第31話 商人のレベル上げ

「さて、今日からは四層に戻ってきたわけだが……」


 四層に降りてから早速敵と遭遇したわけだが、変わらぬ編成に安心する。


 名 前:ティム

 年 齢:16

 職 業:商人レベル2

 筋 力:200+2

 敏捷度:116(+60)

 体 力:200+4(+60)

 魔 力:224

 精神力:202

 器用さ:171

 運  :390+2

 ステータスポイント:0

 スキルポイント:373

 取得ユニークスキル:『ステータス操作』

 取得スキル:『剣術レベル6』『バッシュレベル6』『ヒーリングレベル6』『取得スキルポイント増加レベル5』『取得ステータスポイント増加レベル5』『取得経験値増加レベル5』『ライト』『罠感知レベル5』『罠解除レベル5』『後方回避レベル5』『アイテム鑑定レベル5』『短剣術レベル5』『ファイアアローレベル6』『アイスアローレベル6』『ウインドアローレベル6』『ロックシュートレベル6』『瞑想レベル6』『ウォールレベル6』『バーストレベル6』『魔力集中レベル6』『祝福レベル6』『キュアレベル6』『ハイヒーリングレベル6』『セイフティーウォールレベル6』『スピードアップレベル6』『スタミナアップレベル6』


「やはりせめてあと1つレベル上げておくべきだったか?」


 ドロップボックスを排出するためには運が400必要と考えていたからだ。


「でもまぁ、商人はレベルが上がる時に運も上昇するからな……。すぐに400は越えるだろう」


 俺はそう考えるとロングソードを抜く。


 『スピードアップ』と『スタミナアップ』はさきほど掛けたばかりなので時間は十分持つ。


『ファイアアロー』


 六本の矢が突き進み、いつものように戦士ゴブリンと戦士コボルトに突き刺さった。

 俺は魔法を放つと同時に走り出し、一気に敵との距離を詰める。


 メイジゴブリンが魔法を唱え回復させようとしているのを見ると……。


「『アースウォール』」


「ゴブブッ!」


 奥の方にいるゴブリンメイジとコボルトアーチャーの叫び声が聞こえた。

 俺は土の壁を敵の分断に使ったのだ。


「さて、速攻で決めさせてもらおうかっ!」


 俺は一気に間を詰めると、戦士ゴブリンと戦士コボルトに向かって剣を振る。

 すると、元々魔法でのダメージが入っていたお蔭で、どちらも一振りで倒すことに成功した。


「やっぱりいけるな!」


 三層でも戦士ゴブリンと戦士コボルトは、支援魔法を使った俺の動きを捉えることができなかった。

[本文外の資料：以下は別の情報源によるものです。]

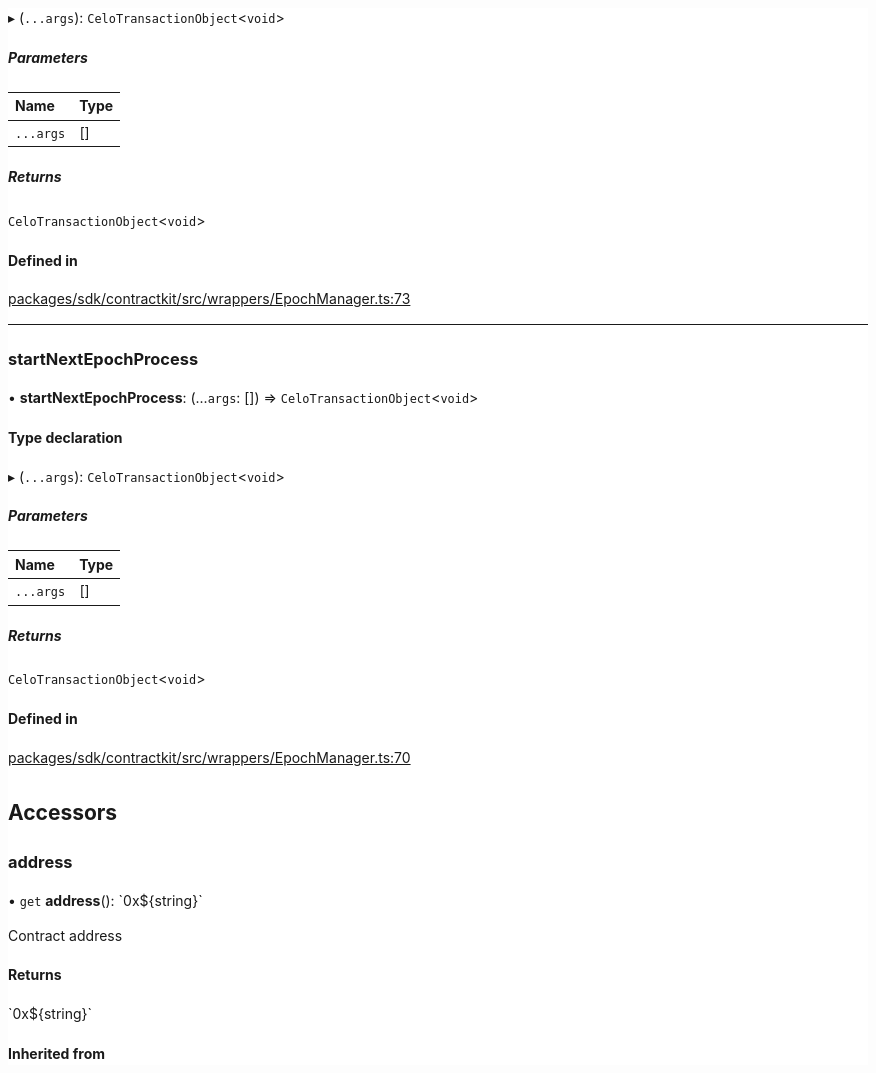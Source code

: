 ▸ (`...args`): `CeloTransactionObject`\<`void`\>

##### Parameters

| Name | Type |
| :------ | :------ |
| `...args` | [] |

##### Returns

`CeloTransactionObject`\<`void`\>

#### Defined in

[packages/sdk/contractkit/src/wrappers/EpochManager.ts:73](https://github.com/celo-org/developer-tooling/blob/master/packages/sdk/contractkit/src/wrappers/EpochManager.ts#L73)

___

### startNextEpochProcess

• **startNextEpochProcess**: (...`args`: []) => `CeloTransactionObject`\<`void`\>

#### Type declaration

▸ (`...args`): `CeloTransactionObject`\<`void`\>

##### Parameters

| Name | Type |
| :------ | :------ |
| `...args` | [] |

##### Returns

`CeloTransactionObject`\<`void`\>

#### Defined in

[packages/sdk/contractkit/src/wrappers/EpochManager.ts:70](https://github.com/celo-org/developer-tooling/blob/master/packages/sdk/contractkit/src/wrappers/EpochManager.ts#L70)

## Accessors

### address

• `get` **address**(): \`0x$\{string}\`

Contract address

#### Returns

\`0x$\{string}\`

#### Inherited from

 筋力にステータスを振って攻撃力を上げ、支援魔法で敏捷度が上がっているので、今までよりも素早く距離を詰められる。


「ゴブッ?」


「ガルッ?」


 俺が2匹を倒すと同時に壁を越えてコボルトアーチャーとゴブリンメイジが姿を見せる。

 俺が接近すると慌てて矢を番え、魔法を唱えようとするのだが、この距離なら剣の方が速い。

 走り寄る勢いでそのままゴブリンメイジに剣を突き刺すと身体を持ち上げコボルトアーチャーの盾代わりに使う。

 そして剣から身体を外しつつコボルトアーチャーに蹴って押し付けると――


「ガルウッ!」


 頭上から斜めに振り下ろし、首を落とした。


「ふぅ、支援魔法を先にかけておけば有利に立ち回れるな……」


 以前の狩りはすべて魔法に頼ってしまっていたのでマナポーションが掛ったが、支援魔法で使う魔力は攻撃魔法と同じかそれより少し大きいくらいだ。

 一度掛ければ30分持つことは調べてあるので、時間内なら掛け直さずともモンスターと戦える。


「『アースウォール』にしたのも正解だったな」


 火や風だとこちらの様子がある程度見えるし突っ切ろうと思えばできる。氷は突っ切れないが状況が見えるので、今見たいな動きをしていると知られたら逆に距離をとられかねない。


「しばらくはこのスタイルでやってみるとするか……」


 俺は今後の戦闘を想定しながら実戦をこなしていくのだった。



「あっ、またドロップボックスがでた……」


 あれから狩りを続け、運が400を超えたらドロップボックスがでるようになった。


「また『インゴット』か……」


 俺は出てきたアイテムにテンションが下がる。

 この『インゴット』は良質の金属でできており、鍛冶をする際に使えるためそこそこの値段で引き取ってもらうことが出来るのだが、俺にとって悩みの種が一つ。


「問題は重いんだよな……」


 1つで大体3キロらしい。1つだけならそうでもないのだが、数が増えてくるとそれだけで結構な重量になるのだ。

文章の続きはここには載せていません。